We’ve tried out four of them so far. They have their proverbial pros and cons, but overall, they’re a good start in bringing more interactive content to the world’s largest business social network. In order to add one, simply go the left side of your LinkedIn home page and click on the “applications” link, which will take you to the LinkedIn application directory.
1. Google Presentation
Did you really crush that PowerPoint presentation you gave when you were on the road last week? Well, if your friends and colleagues missed it, they might ask you to e-mail it to them. Pretty soon, your email box fills up with .ppt attachments.
With Google’s Presentation App for LinkedIn, you can respond to those inquiries with a URL directing colleagues and others to your LinkedIn profile, where your slideshows will be embedded for everyone to see. The app, which appears on screen as a YouTube-sized widget, has easy click-through arrows, and the ability to change to a full screen.
Not a huge Google Apps person? Not to worry, Redmond-lovers, Google Presentations allows you to upload Microsoft Office PowerPoint presentations no problem.
2. Company Buzz
This LinkedIn-developed app strives to help you track your company’s image online. It’s also a fun app for all you gossipers out there looking to get the latest dirt on your company. It pulls in information about your company from two places. The first source: other LinkedIn users who post information to the business social network about the company. The other source: Twitter, the microblogging service that allows users to share short messages of 140 characters or less. Many companies have begun using Twitter to interact with customers.

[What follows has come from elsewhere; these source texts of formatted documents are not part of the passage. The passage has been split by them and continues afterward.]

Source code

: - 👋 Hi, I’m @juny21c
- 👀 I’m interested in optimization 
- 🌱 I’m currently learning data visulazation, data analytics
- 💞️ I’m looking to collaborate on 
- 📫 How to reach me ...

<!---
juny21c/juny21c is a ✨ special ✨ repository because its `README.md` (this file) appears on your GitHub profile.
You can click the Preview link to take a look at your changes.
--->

In the screen shot below, you can see the company buzz for IDG, the parent company of CIO’s publisher. Here you see some updates from our sister publications, including MacWorld, and one from our friends at IDG Sweden.
Box.net is a service that allows you to store and share your files online. It brings a collaborative, utilitarian, let’s-get-some-work-done usefulness to LinkedIn. Via the service, you can share a plethora of documents, including Word, Excel, PDFs, video and other digital files with customers or co-workers, for example. To utilize the service, you’ll have to sign up for a Box.net account, which is free for up to 1 gigabyte of data.

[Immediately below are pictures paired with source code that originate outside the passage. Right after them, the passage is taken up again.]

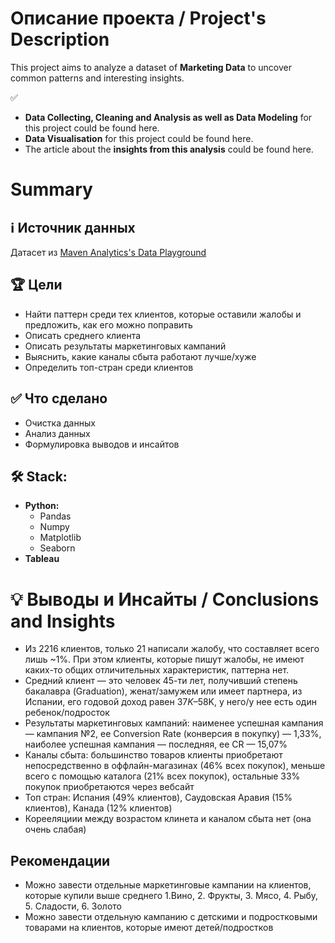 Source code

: # Описание проекта / Project's Description
This project aims to analyze a dataset of **Marketing Data** to uncover common patterns and interesting insights.

✅ 
* **Data Collecting, Cleaning and Analysis as well as Data Modeling** for this project could be found here.
* **Data Visualisation** for this project could be found here.
* The article about the **insights from this analysis** could be found here.

# Summary

## ℹ️ Источник данных
Датасет из [Maven Analytics's Data Playground](https://mavenanalytics.io/data-playground?page=2)

## 🏆 Цели
* Найти паттерн среди тех клиентов, которые оставили жалобы и предложить, как его можно поправить
* Описать среднего клиента
* Описать результаты маркетинговых кампаний
* Выяснить, какие каналы сбыта работают лучше/хуже
* Определить топ-стран среди клиентов

## ✅ Что сделано
* Очистка данных
* Анализ данных
* Формулировка выводов и инсайтов


## 🛠 Stack:

* **Python:**
  * Pandas
  * Numpy
  * Matplotlib
  * Seaborn
* **Tableau**

# 💡 Выводы и Инсайты / Conclusions and Insights
* Из 2216 клиентов, только 21 написали жалобу, что составляет всего лишь ~1%. При этом клиенты, которые пишут жалобы, не имеют каких-то общих отличительных характеристик, паттерна нет.
* Средний клиент — это человек 45-ти лет, получивший степень бакалавра (Graduation), женат/замужем или имеет партнера, из Испании, его годовой доход равен $37K –$58K, у него/у нее есть один ребенок/подросток
* Результаты маркетинговых кампаний: наименее успешная кампания — кампания №2, ее Conversion Rate (конверсия в покупку) — 1,33%, наиболее успешная кампания — последняя, ее CR — 15,07%
* Каналы сбыта: большинство товаров клиенты приобретают непосредственно в оффлайн-магазинах (46% всех покупок), меньше всего с помощью каталога (21% всех покупок), остальные 33% покупок приобретаются через вебсайт
* Топ стран: Испания (49% клиентов), Саудовская Аравия (15% клиентов), Канада (12% клиентов)
* Корееляциии между возрастом клинета и каналом сбыта нет (она очень слабая)
## Рекомендации
* Можно завести отдельные маркетинговые кампании на клиентов, которые купили выше среднего 1.Вино, 2. Фрукты, 3. Мясо, 4. Рыбу, 5. Сладости, 6. Золото
* Можно завести отдельную кампанию с детскими и подростковыми товарами на клиентов, которые имеют детей/подростков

A word of caution: while Box.net does have privacy settings that allow you to control who can access your files, it might be helpful to view your public profile on LinkedIn and check out the Box.net widget. Make sure you didn’t just share your new sales pitch with your competitors and the rest of the world. (Your IT admin would probably have an ulcer if he knew you were storing that document on Box.net anyway, but these things happen).
My Travel (by Tripit)
A nifty little app for you road warriors out there, My Travel lists your current location as well as any upcoming trips you have planned. Built by Tripit, a Web-based app that manages itineraries and your various travel plans, the LinkedIn app signs you up for a free account with the service. This app can be especially helpful for your LinkedIn connections who are wondering whether or not you’re in town (without having to send you an email or calling you in order to find out).

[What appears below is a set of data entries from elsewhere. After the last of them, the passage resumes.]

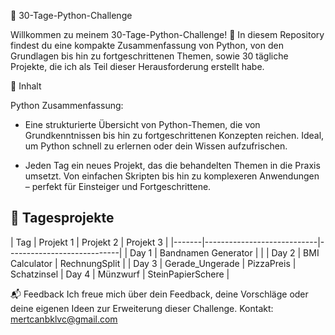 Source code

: 🐍 30-Tage-Python-Challenge

Willkommen zu meinem 30-Tage-Python-Challenge! 🚀
In diesem Repository findest du eine kompakte Zusammenfassung von Python, von den Grundlagen bis hin zu fortgeschrittenen Themen, sowie 30 tägliche Projekte, die ich als Teil dieser Herausforderung erstellt habe.

📖 Inhalt

  Python Zusammenfassung:

  - Eine strukturierte Übersicht von Python-Themen, die von Grundkenntnissen bis hin zu fortgeschrittenen Konzepten reichen.
  Ideal, um Python schnell zu erlernen oder dein Wissen aufzufrischen.
  
  
  - Jeden Tag ein neues Projekt, das die behandelten Themen in die Praxis umsetzt.
  Von einfachen Skripten bis hin zu komplexeren Anwendungen – perfekt für Einsteiger und Fortgeschrittene.

## 📅 Tagesprojekte

| Tag   | Projekt 1                |  Projekt 2           |  Projekt 3    | 
|-------|----------------------------|----------------------------|
| Day 1 | Bandnamen Generator        |                  | 
| Day 2 | BMI Calculator            | RechnungSplit | 
| Day 3 | Gerade_Ungerade          | PizzaPreis | Schatzinsel 
| Day 4 | Münzwurf | SteinPapierSchere | 

📬 Feedback
Ich freue mich über dein Feedback, deine Vorschläge oder deine eigenen Ideen zur Erweiterung dieser Challenge.
Kontakt: mertcanbklvc@gmail.com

Once signed up, you can also follow other LinkedIn users who are using the My Travel app. This could be especially helpful if someone you know has a trip planned near wherever your company is headquartered and you want to plan a meeting while they’re in town.
If you view business travel as a badge of honor, then check out the stat page. Your Travel Stats, as it’s called, will track how many trips you’ve taken, miles you’ve traveled, days on the road, as well as cities and countries visited.
The drawback? Maybe you don’t want people knowing where you are at all times.